Items from a dataset
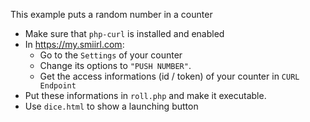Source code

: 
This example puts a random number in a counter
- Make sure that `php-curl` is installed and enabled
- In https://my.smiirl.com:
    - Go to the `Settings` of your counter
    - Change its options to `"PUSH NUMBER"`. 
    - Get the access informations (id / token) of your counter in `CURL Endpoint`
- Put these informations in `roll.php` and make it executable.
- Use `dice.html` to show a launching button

--

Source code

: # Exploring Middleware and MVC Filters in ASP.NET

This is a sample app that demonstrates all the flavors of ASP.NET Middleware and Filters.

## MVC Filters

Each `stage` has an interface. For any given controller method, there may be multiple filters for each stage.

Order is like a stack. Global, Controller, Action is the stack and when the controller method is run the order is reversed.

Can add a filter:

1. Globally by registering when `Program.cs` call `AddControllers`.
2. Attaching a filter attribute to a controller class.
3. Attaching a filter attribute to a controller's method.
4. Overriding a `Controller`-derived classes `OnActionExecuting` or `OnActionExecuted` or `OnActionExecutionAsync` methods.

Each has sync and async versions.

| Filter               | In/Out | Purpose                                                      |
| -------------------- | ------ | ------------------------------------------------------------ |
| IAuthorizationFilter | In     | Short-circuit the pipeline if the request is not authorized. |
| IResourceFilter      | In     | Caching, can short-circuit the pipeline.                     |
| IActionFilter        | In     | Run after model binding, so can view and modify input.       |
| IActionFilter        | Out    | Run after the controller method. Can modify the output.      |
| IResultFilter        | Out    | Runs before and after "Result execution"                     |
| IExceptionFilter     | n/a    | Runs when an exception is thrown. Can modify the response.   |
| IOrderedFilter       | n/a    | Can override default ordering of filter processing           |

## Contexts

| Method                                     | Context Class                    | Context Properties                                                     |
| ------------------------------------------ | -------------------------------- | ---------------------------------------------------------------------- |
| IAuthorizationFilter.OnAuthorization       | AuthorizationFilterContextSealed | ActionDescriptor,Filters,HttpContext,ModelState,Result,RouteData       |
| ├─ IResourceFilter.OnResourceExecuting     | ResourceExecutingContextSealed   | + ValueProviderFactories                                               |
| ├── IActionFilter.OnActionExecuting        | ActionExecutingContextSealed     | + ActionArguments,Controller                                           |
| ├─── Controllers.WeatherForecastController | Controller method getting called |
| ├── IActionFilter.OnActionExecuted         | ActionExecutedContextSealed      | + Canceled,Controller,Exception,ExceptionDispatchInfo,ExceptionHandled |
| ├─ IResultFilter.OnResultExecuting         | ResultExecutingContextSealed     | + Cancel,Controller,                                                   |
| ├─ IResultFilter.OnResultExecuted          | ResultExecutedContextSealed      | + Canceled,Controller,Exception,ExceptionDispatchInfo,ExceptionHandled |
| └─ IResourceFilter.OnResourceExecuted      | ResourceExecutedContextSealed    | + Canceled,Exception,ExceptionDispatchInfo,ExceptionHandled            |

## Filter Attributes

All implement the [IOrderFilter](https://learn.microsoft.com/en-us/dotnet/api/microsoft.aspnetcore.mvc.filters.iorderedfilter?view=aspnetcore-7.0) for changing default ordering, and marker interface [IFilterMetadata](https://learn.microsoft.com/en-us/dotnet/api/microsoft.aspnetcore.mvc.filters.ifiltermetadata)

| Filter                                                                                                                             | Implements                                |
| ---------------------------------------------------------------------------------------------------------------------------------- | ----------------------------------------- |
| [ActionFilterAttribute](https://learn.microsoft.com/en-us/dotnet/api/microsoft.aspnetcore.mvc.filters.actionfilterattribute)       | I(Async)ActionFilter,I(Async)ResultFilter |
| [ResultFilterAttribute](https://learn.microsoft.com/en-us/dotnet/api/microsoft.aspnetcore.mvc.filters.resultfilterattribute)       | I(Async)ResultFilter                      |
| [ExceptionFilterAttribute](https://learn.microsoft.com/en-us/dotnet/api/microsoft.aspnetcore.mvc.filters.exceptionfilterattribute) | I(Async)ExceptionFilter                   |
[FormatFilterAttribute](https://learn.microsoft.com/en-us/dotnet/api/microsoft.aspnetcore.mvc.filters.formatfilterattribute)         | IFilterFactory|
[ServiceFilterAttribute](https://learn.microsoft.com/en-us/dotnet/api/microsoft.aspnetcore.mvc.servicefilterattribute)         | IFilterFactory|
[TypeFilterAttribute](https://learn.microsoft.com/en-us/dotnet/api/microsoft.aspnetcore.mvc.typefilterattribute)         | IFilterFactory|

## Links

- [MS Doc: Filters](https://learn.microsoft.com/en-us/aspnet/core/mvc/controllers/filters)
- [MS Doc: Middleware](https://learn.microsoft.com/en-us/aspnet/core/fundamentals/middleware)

Instructions for the task: Filter the preceding entries down to the lines with "circuit".

Task answer:
| IAuthorizationFilter | In     | Short-circuit the pipeline if the request is not authorized. |
| IResourceFilter      | In     | Caching, can short-circuit the pipeline.                     |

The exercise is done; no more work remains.